Try it: When copying the data, keep every line exactly the same.

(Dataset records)
Start of Block
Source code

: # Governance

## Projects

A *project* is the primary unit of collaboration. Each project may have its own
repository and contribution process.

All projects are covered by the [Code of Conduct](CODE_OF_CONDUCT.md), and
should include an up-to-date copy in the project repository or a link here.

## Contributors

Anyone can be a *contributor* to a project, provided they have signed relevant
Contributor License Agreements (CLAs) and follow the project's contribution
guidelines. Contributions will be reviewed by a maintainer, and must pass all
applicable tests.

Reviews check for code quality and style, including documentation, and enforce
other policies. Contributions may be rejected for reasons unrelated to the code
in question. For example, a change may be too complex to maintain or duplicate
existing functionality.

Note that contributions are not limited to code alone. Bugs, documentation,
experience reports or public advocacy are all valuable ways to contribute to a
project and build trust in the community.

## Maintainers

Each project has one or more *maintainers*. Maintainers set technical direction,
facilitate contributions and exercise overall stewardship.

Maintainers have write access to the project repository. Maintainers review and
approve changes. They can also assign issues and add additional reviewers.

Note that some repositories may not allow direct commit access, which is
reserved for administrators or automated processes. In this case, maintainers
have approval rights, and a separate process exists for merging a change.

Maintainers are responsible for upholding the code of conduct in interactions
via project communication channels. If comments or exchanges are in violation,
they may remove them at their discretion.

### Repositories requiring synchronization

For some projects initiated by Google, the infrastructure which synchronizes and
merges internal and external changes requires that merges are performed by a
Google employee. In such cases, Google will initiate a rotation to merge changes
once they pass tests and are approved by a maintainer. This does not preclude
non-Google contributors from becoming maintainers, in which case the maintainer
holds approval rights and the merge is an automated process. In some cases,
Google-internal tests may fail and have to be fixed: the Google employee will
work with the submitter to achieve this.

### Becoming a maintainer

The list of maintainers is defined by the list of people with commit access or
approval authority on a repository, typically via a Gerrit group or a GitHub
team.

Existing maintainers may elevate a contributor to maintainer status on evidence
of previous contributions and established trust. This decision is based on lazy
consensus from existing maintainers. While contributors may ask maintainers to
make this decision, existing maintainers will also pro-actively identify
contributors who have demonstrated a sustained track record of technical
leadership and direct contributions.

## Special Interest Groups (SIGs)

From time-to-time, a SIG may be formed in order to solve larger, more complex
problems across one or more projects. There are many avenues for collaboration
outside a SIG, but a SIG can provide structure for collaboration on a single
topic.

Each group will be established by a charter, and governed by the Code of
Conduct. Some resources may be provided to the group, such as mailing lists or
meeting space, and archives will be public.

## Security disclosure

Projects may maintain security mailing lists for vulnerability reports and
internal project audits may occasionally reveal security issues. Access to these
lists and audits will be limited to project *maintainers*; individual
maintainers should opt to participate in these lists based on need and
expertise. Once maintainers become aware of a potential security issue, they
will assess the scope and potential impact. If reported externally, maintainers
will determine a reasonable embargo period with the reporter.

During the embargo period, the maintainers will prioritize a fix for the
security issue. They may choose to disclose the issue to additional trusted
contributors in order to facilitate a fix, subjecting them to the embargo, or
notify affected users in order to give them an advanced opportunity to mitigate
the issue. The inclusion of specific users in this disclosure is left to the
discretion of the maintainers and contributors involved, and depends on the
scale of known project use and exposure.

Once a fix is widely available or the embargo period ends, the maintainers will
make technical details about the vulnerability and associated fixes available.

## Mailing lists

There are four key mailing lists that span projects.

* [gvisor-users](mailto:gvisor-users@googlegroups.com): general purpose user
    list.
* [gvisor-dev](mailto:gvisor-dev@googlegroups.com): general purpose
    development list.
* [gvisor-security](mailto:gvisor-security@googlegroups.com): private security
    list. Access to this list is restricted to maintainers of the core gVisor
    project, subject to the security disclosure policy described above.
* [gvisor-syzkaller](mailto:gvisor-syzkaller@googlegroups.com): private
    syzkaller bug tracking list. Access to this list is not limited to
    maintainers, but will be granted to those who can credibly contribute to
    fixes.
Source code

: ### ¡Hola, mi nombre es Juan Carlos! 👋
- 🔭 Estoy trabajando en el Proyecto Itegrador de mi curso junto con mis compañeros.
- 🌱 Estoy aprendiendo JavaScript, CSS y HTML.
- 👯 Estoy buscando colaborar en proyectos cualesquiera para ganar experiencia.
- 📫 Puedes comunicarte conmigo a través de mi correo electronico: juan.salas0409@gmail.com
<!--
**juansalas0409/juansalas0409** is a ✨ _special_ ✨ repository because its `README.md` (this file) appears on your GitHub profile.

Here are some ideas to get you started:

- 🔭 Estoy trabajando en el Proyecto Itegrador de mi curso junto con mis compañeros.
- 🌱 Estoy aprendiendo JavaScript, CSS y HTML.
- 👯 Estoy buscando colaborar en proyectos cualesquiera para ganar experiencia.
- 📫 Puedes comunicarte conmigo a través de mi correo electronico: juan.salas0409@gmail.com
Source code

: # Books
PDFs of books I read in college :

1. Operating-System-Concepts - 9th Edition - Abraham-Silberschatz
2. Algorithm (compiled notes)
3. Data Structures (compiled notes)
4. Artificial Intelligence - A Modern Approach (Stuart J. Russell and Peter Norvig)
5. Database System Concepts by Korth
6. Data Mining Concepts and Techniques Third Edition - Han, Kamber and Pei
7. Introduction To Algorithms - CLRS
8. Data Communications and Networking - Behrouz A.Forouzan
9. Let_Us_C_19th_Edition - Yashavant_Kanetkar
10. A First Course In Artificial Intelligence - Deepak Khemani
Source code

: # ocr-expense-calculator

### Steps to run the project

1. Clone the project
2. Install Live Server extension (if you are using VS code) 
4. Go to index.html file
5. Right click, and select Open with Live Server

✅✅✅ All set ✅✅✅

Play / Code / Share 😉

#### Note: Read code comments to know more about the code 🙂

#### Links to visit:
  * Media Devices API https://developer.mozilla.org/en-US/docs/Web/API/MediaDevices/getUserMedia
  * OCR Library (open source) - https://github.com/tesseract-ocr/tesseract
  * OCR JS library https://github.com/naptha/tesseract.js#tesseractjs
End of Block
Answer box:
Source code

: # Governance

## Projects

A *project* is the primary unit of collaboration. Each project may have its own
repository and contribution process.

All projects are covered by the [Code of Conduct](CODE_OF_CONDUCT.md), and
should include an up-to-date copy in the project repository or a link here.

## Contributors

Anyone can be a *contributor* to a project, provided they have signed relevant
Contributor License Agreements (CLAs) and follow the project's contribution
guidelines. Contributions will be reviewed by a maintainer, and must pass all
applicable tests.

Reviews check for code quality and style, including documentation, and enforce
other policies. Contributions may be rejected for reasons unrelated to the code
in question. For example, a change may be too complex to maintain or duplicate
existing functionality.

Note that contributions are not limited to code alone. Bugs, documentation,
experience reports or public advocacy are all valuable ways to contribute to a
project and build trust in the community.

## Maintainers

Each project has one or more *maintainers*. Maintainers set technical direction,
facilitate contributions and exercise overall stewardship.

Maintainers have write access to the project repository. Maintainers review and
approve changes. They can also assign issues and add additional reviewers.

Note that some repositories may not allow direct commit access, which is
reserved for administrators or automated processes. In this case, maintainers
have approval rights, and a separate process exists for merging a change.

Maintainers are responsible for upholding the code of conduct in interactions
via project communication channels. If comments or exchanges are in violation,
they may remove them at their discretion.

### Repositories requiring synchronization

For some projects initiated by Google, the infrastructure which synchronizes and
merges internal and external changes requires that merges are performed by a
Google employee. In such cases, Google will initiate a rotation to merge changes
once they pass tests and are approved by a maintainer. This does not preclude
non-Google contributors from becoming maintainers, in which case the maintainer
holds approval rights and the merge is an automated process. In some cases,
Google-internal tests may fail and have to be fixed: the Google employee will
work with the submitter to achieve this.

### Becoming a maintainer

The list of maintainers is defined by the list of people with commit access or
approval authority on a repository, typically via a Gerrit group or a GitHub
team.

Existing maintainers may elevate a contributor to maintainer status on evidence
of previous contributions and established trust. This decision is based on lazy
consensus from existing maintainers. While contributors may ask maintainers to
make this decision, existing maintainers will also pro-actively identify
contributors who have demonstrated a sustained track record of technical
leadership and direct contributions.

## Special Interest Groups (SIGs)

From time-to-time, a SIG may be formed in order to solve larger, more complex
problems across one or more projects. There are many avenues for collaboration
outside a SIG, but a SIG can provide structure for collaboration on a single
topic.

Each group will be established by a charter, and governed by the Code of
Conduct. Some resources may be provided to the group, such as mailing lists or
meeting space, and archives will be public.

## Security disclosure

Projects may maintain security mailing lists for vulnerability reports and
internal project audits may occasionally reveal security issues. Access to these
lists and audits will be limited to project *maintainers*; individual
maintainers should opt to participate in these lists based on need and
expertise. Once maintainers become aware of a potential security issue, they
will assess the scope and potential impact. If reported externally, maintainers
will determine a reasonable embargo period with the reporter.

During the embargo period, the maintainers will prioritize a fix for the
security issue. They may choose to disclose the issue to additional trusted
contributors in order to facilitate a fix, subjecting them to the embargo, or
notify affected users in order to give them an advanced opportunity to mitigate
the issue. The inclusion of specific users in this disclosure is left to the
discretion of the maintainers and contributors involved, and depends on the
scale of known project use and exposure.

Once a fix is widely available or the embargo period ends, the maintainers will
make technical details about the vulnerability and associated fixes available.

## Mailing lists

There are four key mailing lists that span projects.

* [gvisor-users](mailto:gvisor-users@googlegroups.com): general purpose user
    list.
* [gvisor-dev](mailto:gvisor-dev@googlegroups.com): general purpose
    development list.
* [gvisor-security](mailto:gvisor-security@googlegroups.com): private security
    list. Access to this list is restricted to maintainers of the core gVisor
    project, subject to the security disclosure policy described above.
* [gvisor-syzkaller](mailto:gvisor-syzkaller@googlegroups.com): private
    syzkaller bug tracking list. Access to this list is not limited to
    maintainers, but will be granted to those who can credibly contribute to
    fixes.
Source code

: ### ¡Hola, mi nombre es Juan Carlos! 👋
- 🔭 Estoy trabajando en el Proyecto Itegrador de mi curso junto con mis compañeros.
- 🌱 Estoy aprendiendo JavaScript, CSS y HTML.
- 👯 Estoy buscando colaborar en proyectos cualesquiera para ganar experiencia.
- 📫 Puedes comunicarte conmigo a través de mi correo electronico: juan.salas0409@gmail.com
<!--
**juansalas0409/juansalas0409** is a ✨ _special_ ✨ repository because its `README.md` (this file) appears on your GitHub profile.

Here are some ideas to get you started:

- 🔭 Estoy trabajando en el Proyecto Itegrador de mi curso junto con mis compañeros.
- 🌱 Estoy aprendiendo JavaScript, CSS y HTML.
- 👯 Estoy buscando colaborar en proyectos cualesquiera para ganar experiencia.
- 📫 Puedes comunicarte conmigo a través de mi correo electronico: juan.salas0409@gmail.com
Source code

: # Books
PDFs of books I read in college :

1. Operating-System-Concepts - 9th Edition - Abraham-Silberschatz
2. Algorithm (compiled notes)
3. Data Structures (compiled notes)
4. Artificial Intelligence - A Modern Approach (Stuart J. Russell and Peter Norvig)
5. Database System Concepts by Korth
6. Data Mining Concepts and Techniques Third Edition - Han, Kamber and Pei
7. Introduction To Algorithms - CLRS
8. Data Communications and Networking - Behrouz A.Forouzan
9. Let_Us_C_19th_Edition - Yashavant_Kanetkar
10. A First Course In Artificial Intelligence - Deepak Khemani
Source code

: # ocr-expense-calculator

### Steps to run the project

1. Clone the project
2. Install Live Server extension (if you are using VS code) 
4. Go to index.html file
5. Right click, and select Open with Live Server

✅✅✅ All set ✅✅✅

Play / Code / Share 😉

#### Note: Read code comments to know more about the code 🙂

#### Links to visit:
  * Media Devices API https://developer.mozilla.org/en-US/docs/Web/API/MediaDevices/getUserMedia
  * OCR Library (open source) - https://github.com/tesseract-ocr/tesseract
  * OCR JS library https://github.com/naptha/tesseract.js#tesseractjs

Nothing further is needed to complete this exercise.